Saved data entries
================

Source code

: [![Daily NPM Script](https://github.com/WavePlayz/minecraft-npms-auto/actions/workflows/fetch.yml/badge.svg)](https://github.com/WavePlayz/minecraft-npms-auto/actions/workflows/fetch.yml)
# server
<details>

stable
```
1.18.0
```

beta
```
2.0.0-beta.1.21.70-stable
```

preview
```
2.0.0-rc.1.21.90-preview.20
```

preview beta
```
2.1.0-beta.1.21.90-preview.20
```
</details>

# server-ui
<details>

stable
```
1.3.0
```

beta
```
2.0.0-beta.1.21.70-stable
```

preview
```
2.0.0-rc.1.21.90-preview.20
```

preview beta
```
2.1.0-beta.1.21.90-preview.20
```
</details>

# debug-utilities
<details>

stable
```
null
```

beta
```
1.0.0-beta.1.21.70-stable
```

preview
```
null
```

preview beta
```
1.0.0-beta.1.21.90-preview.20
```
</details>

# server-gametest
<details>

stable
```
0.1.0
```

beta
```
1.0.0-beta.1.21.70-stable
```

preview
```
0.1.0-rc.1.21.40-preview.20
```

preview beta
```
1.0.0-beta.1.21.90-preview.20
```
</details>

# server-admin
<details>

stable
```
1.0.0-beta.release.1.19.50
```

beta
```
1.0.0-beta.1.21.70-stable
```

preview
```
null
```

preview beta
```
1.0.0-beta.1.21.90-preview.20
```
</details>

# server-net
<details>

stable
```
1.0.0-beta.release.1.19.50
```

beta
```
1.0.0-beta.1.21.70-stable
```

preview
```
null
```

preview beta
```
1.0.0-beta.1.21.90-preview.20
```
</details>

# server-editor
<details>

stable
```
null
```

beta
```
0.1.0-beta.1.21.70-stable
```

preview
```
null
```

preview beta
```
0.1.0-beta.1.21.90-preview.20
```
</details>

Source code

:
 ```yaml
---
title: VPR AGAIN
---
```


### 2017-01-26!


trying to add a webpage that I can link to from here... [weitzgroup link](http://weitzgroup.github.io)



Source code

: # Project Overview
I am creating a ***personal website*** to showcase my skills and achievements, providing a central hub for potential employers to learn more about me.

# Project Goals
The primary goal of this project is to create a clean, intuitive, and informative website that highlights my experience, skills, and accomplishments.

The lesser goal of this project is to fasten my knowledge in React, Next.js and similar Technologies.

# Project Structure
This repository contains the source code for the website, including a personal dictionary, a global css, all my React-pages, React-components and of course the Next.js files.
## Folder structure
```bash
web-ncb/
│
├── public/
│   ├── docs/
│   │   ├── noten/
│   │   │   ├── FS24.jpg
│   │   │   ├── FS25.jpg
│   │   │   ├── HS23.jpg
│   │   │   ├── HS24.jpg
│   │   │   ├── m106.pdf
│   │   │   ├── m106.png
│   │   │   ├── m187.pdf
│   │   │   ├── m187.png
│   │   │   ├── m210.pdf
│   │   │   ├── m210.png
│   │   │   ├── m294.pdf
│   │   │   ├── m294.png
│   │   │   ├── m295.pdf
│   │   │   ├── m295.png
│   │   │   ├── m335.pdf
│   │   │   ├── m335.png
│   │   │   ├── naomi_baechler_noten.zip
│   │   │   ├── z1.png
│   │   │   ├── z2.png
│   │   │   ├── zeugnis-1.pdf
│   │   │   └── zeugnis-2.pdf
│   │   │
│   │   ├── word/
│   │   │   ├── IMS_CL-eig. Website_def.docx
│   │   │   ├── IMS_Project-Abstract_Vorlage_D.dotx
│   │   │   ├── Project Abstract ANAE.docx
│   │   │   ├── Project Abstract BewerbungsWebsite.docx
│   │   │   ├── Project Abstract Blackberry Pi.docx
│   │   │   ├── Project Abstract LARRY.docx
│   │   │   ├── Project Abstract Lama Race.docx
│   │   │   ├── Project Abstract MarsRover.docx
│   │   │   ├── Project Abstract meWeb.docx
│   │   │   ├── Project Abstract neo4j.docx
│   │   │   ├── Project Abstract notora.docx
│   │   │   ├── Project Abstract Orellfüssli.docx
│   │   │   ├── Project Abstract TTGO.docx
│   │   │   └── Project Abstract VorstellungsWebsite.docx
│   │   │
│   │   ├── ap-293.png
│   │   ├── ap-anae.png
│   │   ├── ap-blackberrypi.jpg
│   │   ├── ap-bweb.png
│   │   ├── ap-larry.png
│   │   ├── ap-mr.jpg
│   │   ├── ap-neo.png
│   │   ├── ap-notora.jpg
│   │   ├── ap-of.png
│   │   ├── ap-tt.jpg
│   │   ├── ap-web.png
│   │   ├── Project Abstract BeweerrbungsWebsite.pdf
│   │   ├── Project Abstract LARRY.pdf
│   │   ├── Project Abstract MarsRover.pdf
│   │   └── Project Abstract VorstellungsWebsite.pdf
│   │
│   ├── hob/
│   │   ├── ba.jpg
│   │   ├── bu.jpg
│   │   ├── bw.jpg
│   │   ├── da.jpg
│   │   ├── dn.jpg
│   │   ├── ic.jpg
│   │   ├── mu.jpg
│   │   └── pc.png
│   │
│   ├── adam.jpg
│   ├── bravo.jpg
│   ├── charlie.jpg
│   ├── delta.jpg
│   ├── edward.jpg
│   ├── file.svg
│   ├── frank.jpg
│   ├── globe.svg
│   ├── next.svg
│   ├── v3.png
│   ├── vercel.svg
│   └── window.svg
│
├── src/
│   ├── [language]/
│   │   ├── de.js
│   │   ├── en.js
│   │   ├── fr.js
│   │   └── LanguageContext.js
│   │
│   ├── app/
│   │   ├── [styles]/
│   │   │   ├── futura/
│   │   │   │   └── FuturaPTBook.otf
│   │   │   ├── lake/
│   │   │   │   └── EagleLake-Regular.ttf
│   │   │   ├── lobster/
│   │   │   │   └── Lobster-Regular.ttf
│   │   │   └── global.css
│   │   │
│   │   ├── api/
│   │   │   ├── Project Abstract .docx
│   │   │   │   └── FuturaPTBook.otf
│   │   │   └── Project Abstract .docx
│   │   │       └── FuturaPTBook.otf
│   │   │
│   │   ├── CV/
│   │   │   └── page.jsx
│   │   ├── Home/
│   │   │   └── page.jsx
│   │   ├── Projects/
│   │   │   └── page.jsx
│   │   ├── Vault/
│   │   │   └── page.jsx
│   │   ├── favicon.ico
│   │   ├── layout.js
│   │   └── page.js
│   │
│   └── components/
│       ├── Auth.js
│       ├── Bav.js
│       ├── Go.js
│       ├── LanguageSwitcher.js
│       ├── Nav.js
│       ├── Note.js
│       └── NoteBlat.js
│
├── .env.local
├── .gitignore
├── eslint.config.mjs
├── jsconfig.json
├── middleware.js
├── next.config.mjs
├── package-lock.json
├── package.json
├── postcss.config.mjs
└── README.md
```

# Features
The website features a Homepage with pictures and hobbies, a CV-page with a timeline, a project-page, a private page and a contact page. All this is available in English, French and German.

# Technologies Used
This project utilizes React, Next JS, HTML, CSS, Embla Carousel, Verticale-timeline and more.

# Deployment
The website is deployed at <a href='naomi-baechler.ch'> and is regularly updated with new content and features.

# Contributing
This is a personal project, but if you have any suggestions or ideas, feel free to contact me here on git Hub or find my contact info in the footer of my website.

================

Assigned task
Each line carrying the string "components" should be copied out from the entries.

Problem solution
This repository contains the source code for the website, including a personal dictionary, a global css, all my React-pages, React-components and of course the Next.js files.
│   └── components/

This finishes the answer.